Task:
Between the line containing "- **State Management" and the line containing "- **User Experience**: Replaced" lies a run of lines; give that run again exactly, with both of those lines, and nothing else from the entries below.

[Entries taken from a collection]
++++++++++++++++++++

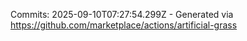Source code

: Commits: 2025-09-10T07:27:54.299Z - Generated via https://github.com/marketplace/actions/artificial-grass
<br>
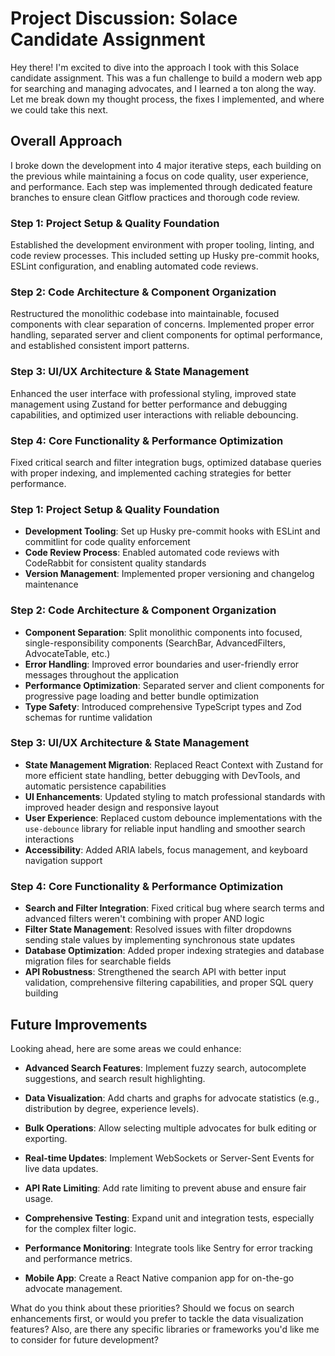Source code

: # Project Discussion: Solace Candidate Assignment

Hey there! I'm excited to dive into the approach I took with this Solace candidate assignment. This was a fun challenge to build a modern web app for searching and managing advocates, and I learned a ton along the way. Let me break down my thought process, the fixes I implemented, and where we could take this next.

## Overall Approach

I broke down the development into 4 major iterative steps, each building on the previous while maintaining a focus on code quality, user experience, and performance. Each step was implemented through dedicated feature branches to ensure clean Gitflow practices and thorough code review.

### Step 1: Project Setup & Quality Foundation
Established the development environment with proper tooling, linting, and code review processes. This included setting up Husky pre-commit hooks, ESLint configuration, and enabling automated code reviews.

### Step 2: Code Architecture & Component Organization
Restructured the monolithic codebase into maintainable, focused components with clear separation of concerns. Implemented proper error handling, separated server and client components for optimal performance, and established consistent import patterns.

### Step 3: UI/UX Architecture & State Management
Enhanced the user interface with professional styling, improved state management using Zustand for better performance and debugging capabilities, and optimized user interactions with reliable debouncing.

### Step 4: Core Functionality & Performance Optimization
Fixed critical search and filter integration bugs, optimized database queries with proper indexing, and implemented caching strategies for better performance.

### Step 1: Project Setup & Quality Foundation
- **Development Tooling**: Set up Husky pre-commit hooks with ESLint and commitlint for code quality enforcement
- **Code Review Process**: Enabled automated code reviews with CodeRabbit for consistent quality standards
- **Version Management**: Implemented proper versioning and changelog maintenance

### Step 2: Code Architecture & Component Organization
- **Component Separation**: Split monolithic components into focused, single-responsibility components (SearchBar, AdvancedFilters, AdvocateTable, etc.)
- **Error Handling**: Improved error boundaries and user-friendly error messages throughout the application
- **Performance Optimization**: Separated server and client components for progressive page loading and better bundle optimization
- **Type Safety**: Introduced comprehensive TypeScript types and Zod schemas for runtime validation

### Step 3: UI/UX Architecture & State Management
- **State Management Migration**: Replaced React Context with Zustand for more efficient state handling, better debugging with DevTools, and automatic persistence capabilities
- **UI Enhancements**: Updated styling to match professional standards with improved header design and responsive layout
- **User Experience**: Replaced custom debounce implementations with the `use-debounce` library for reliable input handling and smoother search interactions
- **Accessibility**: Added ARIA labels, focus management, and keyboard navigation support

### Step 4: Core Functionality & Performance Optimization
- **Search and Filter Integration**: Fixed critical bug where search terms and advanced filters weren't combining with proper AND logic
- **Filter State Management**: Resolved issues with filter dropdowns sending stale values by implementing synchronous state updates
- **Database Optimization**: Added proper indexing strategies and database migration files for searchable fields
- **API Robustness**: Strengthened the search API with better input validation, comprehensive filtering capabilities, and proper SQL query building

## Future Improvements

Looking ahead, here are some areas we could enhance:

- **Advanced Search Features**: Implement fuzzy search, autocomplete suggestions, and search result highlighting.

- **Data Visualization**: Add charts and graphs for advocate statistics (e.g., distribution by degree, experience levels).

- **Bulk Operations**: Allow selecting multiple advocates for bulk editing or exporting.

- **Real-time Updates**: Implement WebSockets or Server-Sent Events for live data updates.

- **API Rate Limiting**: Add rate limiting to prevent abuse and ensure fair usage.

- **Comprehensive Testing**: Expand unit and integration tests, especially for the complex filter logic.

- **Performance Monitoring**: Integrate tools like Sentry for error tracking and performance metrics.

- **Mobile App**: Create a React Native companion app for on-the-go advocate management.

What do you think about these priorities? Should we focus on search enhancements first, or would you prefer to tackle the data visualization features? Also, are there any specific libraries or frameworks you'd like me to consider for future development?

++++++++++++++++++++

Task response:
- **State Management Migration**: Replaced React Context with Zustand for more efficient state handling, better debugging with DevTools, and automatic persistence capabilities
- **UI Enhancements**: Updated styling to match professional standards with improved header design and responsive layout
- **User Experience**: Replaced custom debounce implementations with the `use-debounce` library for reliable input handling and smoother search interactions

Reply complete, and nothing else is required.